RESEARCH ARTICLE


Reduced Postoperative Pain and Complications after a Modified Multidisciplinary Approach for Bariatric Surgery



Rachel A. Karlnoski1, 2, Collin Sprenker B.S1, Suvikram Puri3, Ren Chen4, Devanand Mangar1, Michel M. Murr2, Enrico M. Camporesi1, 2, *
1 Florida Gulf to Bay Anesthesiology, Tampa General Hospital, Tampa, FL, USA
2 Department of Surgery, University of South Florida, Tampa, FL, USA
3 Georgia Health Sciences University, Augusta, Georgia, USA
4 Biostatistics Core, University of South Florida, Tampa, FL, USA


© 2013 Karlnoski et al.

open-access license: This is an open access article distributed under the terms of the Creative Commons Attribution 4.0 International Public License (CC-BY 4.0), a copy of which is available at: https://creativecommons.org/licenses/by/4.0/legalcode. This license permits unrestricted use, distribution, and reproduction in any medium, provided the original author and source are credited.

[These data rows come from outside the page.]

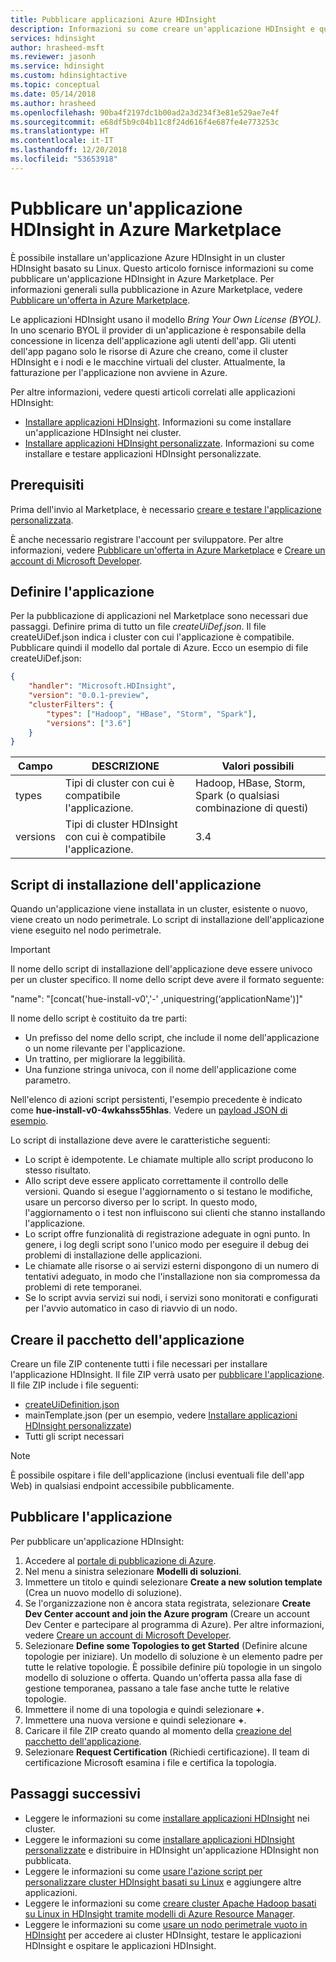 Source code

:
 ```yaml
---
title: Pubblicare applicazioni Azure HDInsight
description: Informazioni su come creare un'applicazione HDInsight e quindi pubblicarla in Azure Marketplace.
services: hdinsight
author: hrasheed-msft
ms.reviewer: jasonh
ms.service: hdinsight
ms.custom: hdinsightactive
ms.topic: conceptual
ms.date: 05/14/2018
ms.author: hrasheed
ms.openlocfilehash: 90ba4f2197dc1b00ad2a3d234f3e81e529ae7e4f
ms.sourcegitcommit: e68df5b9c04b11c8f24d616f4e687fe4e773253c
ms.translationtype: HT
ms.contentlocale: it-IT
ms.lasthandoff: 12/20/2018
ms.locfileid: "53653918"
---
```

# <a name="publish-an-hdinsight-application-in-the-azure-marketplace"></a>Pubblicare un'applicazione HDInsight in Azure Marketplace
È possibile installare un'applicazione Azure HDInsight in un cluster HDInsight basato su Linux. Questo articolo fornisce informazioni su come pubblicare un'applicazione HDInsight in Azure Marketplace. Per informazioni generali sulla pubblicazione in Azure Marketplace, vedere [Pubblicare un'offerta in Azure Marketplace](../marketplace/marketplace-publishers-guide.md).

Le applicazioni HDInsight usano il modello *Bring Your Own License (BYOL)*. In uno scenario BYOL il provider di un'applicazione è responsabile della concessione in licenza dell'applicazione agli utenti dell'app. Gli utenti dell'app pagano solo le risorse di Azure che creano, come il cluster HDInsight e i nodi e le macchine virtuali del cluster. Attualmente, la fatturazione per l'applicazione non avviene in Azure.

Per altre informazioni, vedere questi articoli correlati alle applicazioni HDInsight:

* [Installare applicazioni HDInsight](hdinsight-apps-install-applications.md). Informazioni su come installare un'applicazione HDInsight nei cluster.
* [Installare applicazioni HDInsight personalizzate](hdinsight-apps-install-custom-applications.md). Informazioni su come installare e testare applicazioni HDInsight personalizzate.

## <a name="prerequisites"></a>Prerequisiti
Prima dell'invio al Marketplace, è necessario [creare e testare l'applicazione personalizzata](hdinsight-apps-install-custom-applications.md).

È anche necessario registrare l'account per sviluppatore. Per altre informazioni, vedere [Pubblicare un'offerta in Azure Marketplace](../marketplace/marketplace-publishers-guide.md) e [Creare un account di Microsoft Developer](../marketplace/marketplace-publishers-guide.md).

## <a name="define-the-application"></a>Definire l'applicazione
Per la pubblicazione di applicazioni nel Marketplace sono necessari due passaggi. Definire prima di tutto un file *createUiDef.json*. Il file createUiDef.json indica i cluster con cui l'applicazione è compatibile. Pubblicare quindi il modello dal portale di Azure. Ecco un esempio di file createUiDef.json:

```json
{
    "handler": "Microsoft.HDInsight",
    "version": "0.0.1-preview",
    "clusterFilters": {
        "types": ["Hadoop", "HBase", "Storm", "Spark"],
        "versions": ["3.6"]
    }
}
```

| Campo | DESCRIZIONE | Valori possibili |
| --- | --- | --- |
| types |Tipi di cluster con cui è compatibile l'applicazione. |Hadoop, HBase, Storm, Spark (o qualsiasi combinazione di questi) |
| versions |Tipi di cluster HDInsight con cui è compatibile l'applicazione. |3.4 |

## <a name="application-installation-script"></a>Script di installazione dell'applicazione
Quando un'applicazione viene installata in un cluster, esistente o nuovo, viene creato un nodo perimetrale. Lo script di installazione dell'applicazione viene eseguito nel nodo perimetrale.

  > [!IMPORTANT]  
  > Il nome dello script di installazione dell'applicazione deve essere univoco per un cluster specifico. Il nome dello script deve avere il formato seguente:
  > 
  > "name": "[concat('hue-install-v0','-' ,uniquestring(‘applicationName')]"
  > 
  > Il nome dello script è costituito da tre parti:
  > 
  > * Un prefisso del nome dello script, che include il nome dell'applicazione o un nome rilevante per l'applicazione.
  > * Un trattino, per migliorare la leggibilità.
  > * Una funzione stringa univoca, con il nome dell'applicazione come parametro.
  > 
  > Nell'elenco di azioni script persistenti, l'esempio precedente è indicato come **hue-install-v0-4wkahss55hlas**. Vedere un [payload JSON di esempio](https://raw.githubusercontent.com/hdinsight/Iaas-Applications/master/Hue/azuredeploy.json).
  > 

Lo script di installazione deve avere le caratteristiche seguenti:
* Lo script è idempotente. Le chiamate multiple allo script producono lo stesso risultato.
* Allo script deve essere applicato correttamente il controllo delle versioni. Quando si esegue l'aggiornamento o si testano le modifiche, usare un percorso diverso per lo script. In questo modo, l'aggiornamento o i test non influiscono sui clienti che stanno installando l'applicazione. 
* Lo script offre funzionalità di registrazione adeguate in ogni punto. In genere, i log degli script sono l'unico modo per eseguire il debug dei problemi di installazione delle applicazioni.
* Le chiamate alle risorse o ai servizi esterni dispongono di un numero di tentativi adeguato, in modo che l'installazione non sia compromessa da problemi di rete temporanei.
* Se lo script avvia servizi sui nodi, i servizi sono monitorati e configurati per l'avvio automatico in caso di riavvio di un nodo.

## <a name="package-the-application"></a>Creare il pacchetto dell'applicazione
Creare un file ZIP contenente tutti i file necessari per installare l'applicazione HDInsight. Il file ZIP verrà usato per [pubblicare l'applicazione](#publish-application). Il file ZIP include i file seguenti:

* [createUiDefinition.json](#define-application)
* mainTemplate.json (per un esempio, vedere [Installare applicazioni HDInsight personalizzate](hdinsight-apps-install-custom-applications.md))
* Tutti gli script necessari

> [!NOTE]  
> È possibile ospitare i file dell'applicazione (inclusi eventuali file dell'app Web) in qualsiasi endpoint accessibile pubblicamente.

## <a name="publish-the-application"></a>Pubblicare l'applicazione
Per pubblicare un'applicazione HDInsight:

1. Accedere al [portale di pubblicazione di Azure](https://publish.windowsazure.com/).
2. Nel menu a sinistra selezionare **Modelli di soluzioni**.
3. Immettere un titolo e quindi selezionare **Create a new solution template** (Crea un nuovo modello di soluzione).
4. Se l'organizzazione non è ancora stata registrata, selezionare **Create Dev Center account and join the Azure program** (Creare un account Dev Center e partecipare al programma di Azure).  Per altre informazioni, vedere [Creare un account di Microsoft Developer](../marketplace/marketplace-publishers-guide.md).
5. Selezionare **Define some Topologies to get Started** (Definire alcune topologie per iniziare). Un modello di soluzione è un elemento padre per tutte le relative topologie. È possibile definire più topologie in un singolo modello di soluzione o offerta. Quando un'offerta passa alla fase di gestione temporanea, passano a tale fase anche tutte le relative topologie. 
6. Immettere il nome di una topologia e quindi selezionare **+**.
7. Immettere una nuova versione e quindi selezionare **+**.
8. Caricare il file ZIP creato quando al momento della [creazione del pacchetto dell'applicazione](#package-application).  
9. Selezionare **Request Certification** (Richiedi certificazione). Il team di certificazione Microsoft esamina i file e certifica la topologia.

## <a name="next-steps"></a>Passaggi successivi
* Leggere le informazioni su come [installare applicazioni HDInsight](hdinsight-apps-install-applications.md) nei cluster.
* Leggere le informazioni su come [installare applicazioni HDInsight personalizzate](hdinsight-apps-install-custom-applications.md) e distribuire in HDInsight un'applicazione HDInsight non pubblicata.
* Leggere le informazioni su come [usare l'azione script per personalizzare cluster HDInsight basati su Linux](hdinsight-hadoop-customize-cluster-linux.md) e aggiungere altre applicazioni. 
* Leggere le informazioni su come [creare cluster Apache Hadoop basati su Linux in HDInsight tramite modelli di Azure Resource Manager](hdinsight-hadoop-create-linux-clusters-arm-templates.md).
* Leggere le informazioni su come [usare un nodo perimetrale vuoto in HDInsight](hdinsight-apps-use-edge-node.md) per accedere ai cluster HDInsight, testare le applicazioni HDInsight e ospitare le applicazioni HDInsight.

* Address correspondence to this author at the University of South Florida College of Medicine, 1 Tampa General Circle, Suite A327, Tampa, FL 33606, USA; Tel: 813.844.7170; Fax: 813.844.7580; E-mail: ecampore@health.usf.edu


Abstract

Background:

There are considerable implications for pain management in morbidly obese patients undergoing weight loss operations. The purpose of this study was to determine if a modified postoperative analgesic regimen and a dedicated postoperative bariatric team reduced pain scores, length of stay and postoperative complications.

Materials and Methods:

We performed a retrospective analysis of morbidly obese patients admitted to our medical center for laparoscopic Roux-en-Y gastric bypass (LRYGB) and laparoscopic adjustable gastric banding (LAGB). Our previous postoperative pain regimen was ketorolac (30 mg IV plus 15 mg q6h) and patient controlled analgesia (PCA) morphine and was converted to ketorolac (30 mg IV and 30 mg i.m, plus 15 mg q6h), and IV PCA hydromorphone. Visual analog scale (VAS) pain scores from the post-operative care unit were collected retrospectively. The bariatric team was led by a nurse practitioner consisted of a psychologist, exercise physiologist, and nutritionist.

Results:

Eighty-five patients underwent bariatric operations in the year prior to implementation of the revised postoperative pain management regimen and 372 patients underwent bariatric surgery in the 2 years following implementation. Patient age, gender and BMI were evenly distributed for both groups. Mean VAS scores on postoperative days 1 through 5 were significantly lower after implanting our modified pain regimen (p<0.0001). Pain scores were significantly higher for patients that underwent LRYGB compared to LAGB (p<0.0001). Overall, length of hospital stay was unaffected by the new pain regimen, however a significant reduction was found in patients that underwent LAGB (0.8 days less; p=0.0001).

Conclusion:

Use of our modified pain regimen resulted in a more effective analgesic protocol and a reduction of hospital stay, without added complications or side effects.

Keywords: Analgesia, gastric banding, gastric bypass, hydromorphone, ketorolac, laparoscopic, Obesity, Roux-en-Y.